Second, when we search the rest of the Old Testament, we find many other examples of trees being planted, cut down, or carved into idols. One of the most common examples of a tree idol was the Asherah, mentioned often in the Old Testament. Asherah was a pagan goddess that was worshiped throughout the Mediterranean world. She was considered to be the goddess of the sea, the consort of El, and the mother of Baal. She was always represented as a tree or pole, either planted or erected, then decorated. There are many warnings in the Old Testament about the Asherah tree. For example, in Exodus 34:12-14, we read, “Be careful not to make a treaty with those who live in the land where you are going, or they will be a snare among you. 13 Break down their altars, smash their sacred stones and cut down their Asherah poles. 14 Do not worship any other god, for the LORD, whose name is Jealous, is a jealous God.” From a more thorough study we learn that the Asherah idol was sometimes planted (Deut. 16:21; Micah 5:14), sometimes erected at high places (1 Kings 14:23, 2 Kings 17:10), with altars and incense stands next to them where they would be worshiped (In Judges 6:25, Gideon is commanded by God to “Tear down your father’s altar to Baal and cut down the Asherah pole beside it.” See also Isaiah 17:8 and Jeremiah 17:2). The Asherah, along with other man-made idols, were often decorated with various cloth hangings (2 Kings 23:7), as well as gold and silver.

Isaiah 44:14-19 gives a detailed picture of how a tree was cut down and fashioned into an idol – and the absurdity of it all.
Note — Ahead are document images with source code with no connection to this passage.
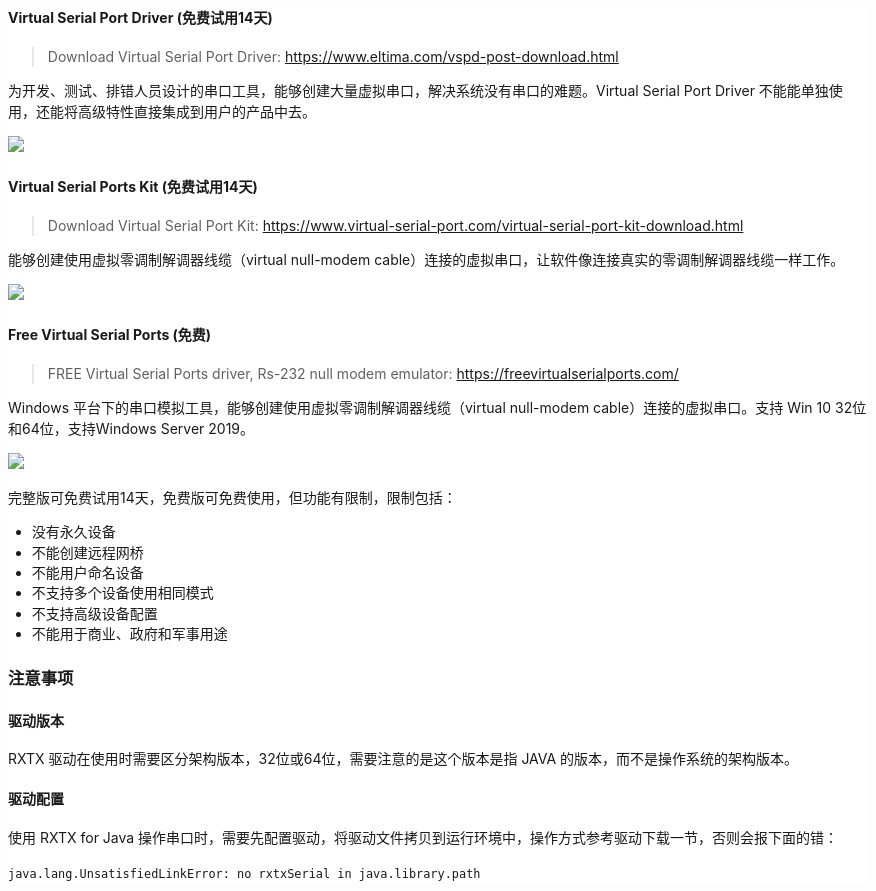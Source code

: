 #### Virtual Serial Port Driver (免费试用14天)

> Download Virtual Serial Port Driver: <https://www.eltima.com/vspd-post-download.html> 

为开发、测试、排错人员设计的串口工具，能够创建大量虚拟串口，解决系统没有串口的难题。Virtual Serial Port Driver 不能能单独使用，还能将高级特性直接集成到用户的产品中去。

![](https://blog-images.qiniu.wqf31415.xyz/vspd.gif)



#### Virtual Serial Ports Kit (免费试用14天)

> Download Virtual Serial Port Kit: <https://www.virtual-serial-port.com/virtual-serial-port-kit-download.html> 

能够创建使用虚拟零调制解调器线缆（virtual null-modem cable）连接的虚拟串口，让软件像连接真实的零调制解调器线缆一样工作。

![](https://blog-images.qiniu.wqf31415.xyz/vspk.gif)



#### Free Virtual Serial Ports (免费)

> FREE Virtual Serial Ports driver, Rs-232 null modem emulator: <https://freevirtualserialports.com/> 

Windows 平台下的串口模拟工具，能够创建使用虚拟零调制解调器线缆（virtual null-modem cable）连接的虚拟串口。支持 Win 10 32位和64位，支持Windows Server 2019。

![](https://blog-images.qiniu.wqf31415.xyz/vspt.gif)

完整版可免费试用14天，免费版可免费使用，但功能有限制，限制包括：

- 没有永久设备
- 不能创建远程网桥
- 不能用户命名设备
- 不支持多个设备使用相同模式
- 不支持高级设备配置
- 不能用于商业、政府和军事用途



### 注意事项

#### 驱动版本

RXTX 驱动在使用时需要区分架构版本，32位或64位，需要注意的是这个版本是指 JAVA 的版本，而不是操作系统的架构版本。



#### 驱动配置

使用 RXTX for Java 操作串口时，需要先配置驱动，将驱动文件拷贝到运行环境中，操作方式参考驱动下载一节，否则会报下面的错：

```
java.lang.UnsatisfiedLinkError: no rxtxSerial in java.library.path
```



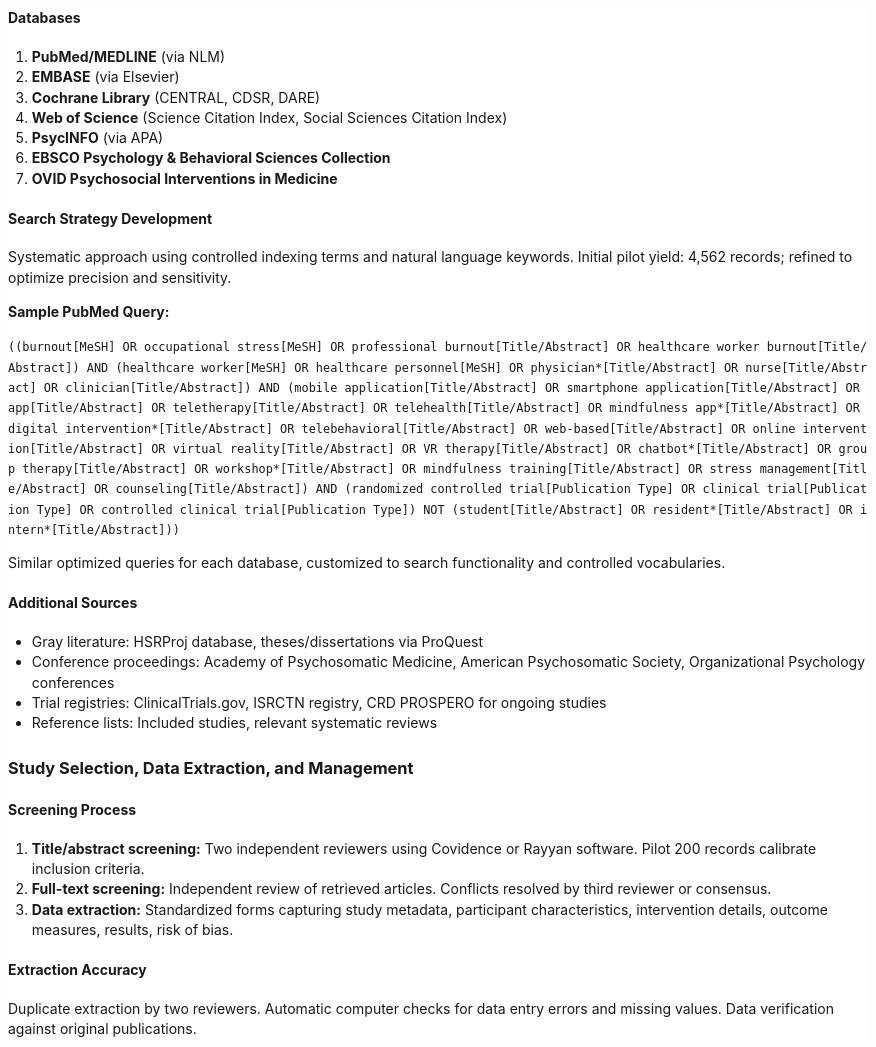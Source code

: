 #### Databases
1. **PubMed/MEDLINE** (via NLM)
2. **EMBASE** (via Elsevier)
3. **Cochrane Library** (CENTRAL, CDSR, DARE)
4. **Web of Science** (Science Citation Index, Social Sciences Citation Index)
5. **PsycINFO** (via APA)
6. **EBSCO Psychology & Behavioral Sciences Collection**
7. **OVID Psychosocial Interventions in Medicine**

#### Search Strategy Development
Systematic approach using controlled indexing terms and natural language keywords. Initial pilot yield: 4,562 records; refined to optimize precision and sensitivity.

**Sample PubMed Query:**
```
((burnout[MeSH] OR occupational stress[MeSH] OR professional burnout[Title/Abstract] OR healthcare worker burnout[Title/Abstract]) AND (healthcare worker[MeSH] OR healthcare personnel[MeSH] OR physician*[Title/Abstract] OR nurse[Title/Abstract] OR clinician[Title/Abstract]) AND (mobile application[Title/Abstract] OR smartphone application[Title/Abstract] OR app[Title/Abstract] OR teletherapy[Title/Abstract] OR telehealth[Title/Abstract] OR mindfulness app*[Title/Abstract] OR digital intervention*[Title/Abstract] OR telebehavioral[Title/Abstract] OR web-based[Title/Abstract] OR online intervention[Title/Abstract] OR virtual reality[Title/Abstract] OR VR therapy[Title/Abstract] OR chatbot*[Title/Abstract] OR group therapy[Title/Abstract] OR workshop*[Title/Abstract] OR mindfulness training[Title/Abstract] OR stress management[Title/Abstract] OR counseling[Title/Abstract]) AND (randomized controlled trial[Publication Type] OR clinical trial[Publication Type] OR controlled clinical trial[Publication Type]) NOT (student[Title/Abstract] OR resident*[Title/Abstract] OR intern*[Title/Abstract]))
```

Similar optimized queries for each database, customized to search functionality and controlled vocabularies.

#### Additional Sources
- Gray literature: HSRProj database, theses/dissertations via ProQuest
- Conference proceedings: Academy of Psychosomatic Medicine, American Psychosomatic Society, Organizational Psychology conferences
- Trial registries: ClinicalTrials.gov, ISRCTN registry, CRD PROSPERO for ongoing studies
- Reference lists: Included studies, relevant systematic reviews

### Study Selection, Data Extraction, and Management

#### Screening Process
1. **Title/abstract screening:** Two independent reviewers using Covidence or Rayyan software. Pilot 200 records calibrate inclusion criteria.
2. **Full-text screening:** Independent review of retrieved articles. Conflicts resolved by third reviewer or consensus.
3. **Data extraction:** Standardized forms capturing study metadata, participant characteristics, intervention details, outcome measures, results, risk of bias.

#### Extraction Accuracy
Duplicate extraction by two reviewers. Automatic computer checks for data entry errors and missing values. Data verification against original publications.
He cut down cedars, or perhaps took a cypress or oak. He let it grow among the trees of the forest, or planted a pine, and the rain made it grow. 15 It is man’s fuel for burning; some of it he takes and warms himself, he kindles a fire and bakes bread. But he also fashions a god and worships it; he makes an idol and bows down to it. 16 Half of the wood he burns in the fire; over it he prepares his meal, he roasts his meat and eats his fill. He also warms himself and says, “Ah! I am warm; I see the fire.” 17 From the rest he makes a god, his idol; he bows down to it and worships. He prays to it and says, “Save me; you are my god.” 18 They know nothing, they understand nothing; their eyes are plastered over so they cannot see, and their minds closed so they cannot understand. 19 No one stops to think, no one has the knowledge or understanding to say, “Half of it I used for fuel; I even baked bread over its coals, I roasted meat and I ate. Shall I make a detestable thing from what is left? Shall I bow down to a block of wood?”

From the foregoing, it is abundantly clear that the “decorated tree” to which Jeremiah 10 refers is an idol, very likely the Asherah. Therefore, it is very superficial Bible interpretation and pure silliness to understand this passage as directly referring to the use of a fir tree for Christmas! If, and I repeat, if those who set up a Christmas tree fall down and worship it as a god or goddess, complete with altars and incense stands, then Jeremiah 10 applies here. Or if someone loves their Christmas tree more than God, then such a thing might also be considered spiritual idolatry. But apart from these exceptions, I think it is abundantly clear that Christians who erect Christmas trees are NOT worshiping them as gods or goddesses, nor are they loving them more than their Savior Jesus Christ. They are simply using the Christmas tree as a fun custom, one that can remind them of Jesus who is the branch of David (Jeremiah 23:5; 33:15), the root of Jesse (Isaiah 11:1). One that can remind them of the tree that led Adam and Eve to sin, but more importantly, the tree on which Christ Jesus died to make atonement for the sins of the whole world (Acts 5:30; Gal. 3:13; 1 Peter 2:24).

Christians should know that they can use a Christmas tree with a good conscience. It is unfortunate and wrong when well-meaning Christians call something sin that is not sin, and enslave the consciences of their fellow believers with imaginary sin! Shame on such Christians! Those who continue to believe that the Christmas tree is pagan and sinful, even after having their conscience correctly informed, should not use them. For it is not right to sin against conscience. This is regrettable, however, since there is absolutely nothing wrong with using a Christmas tree.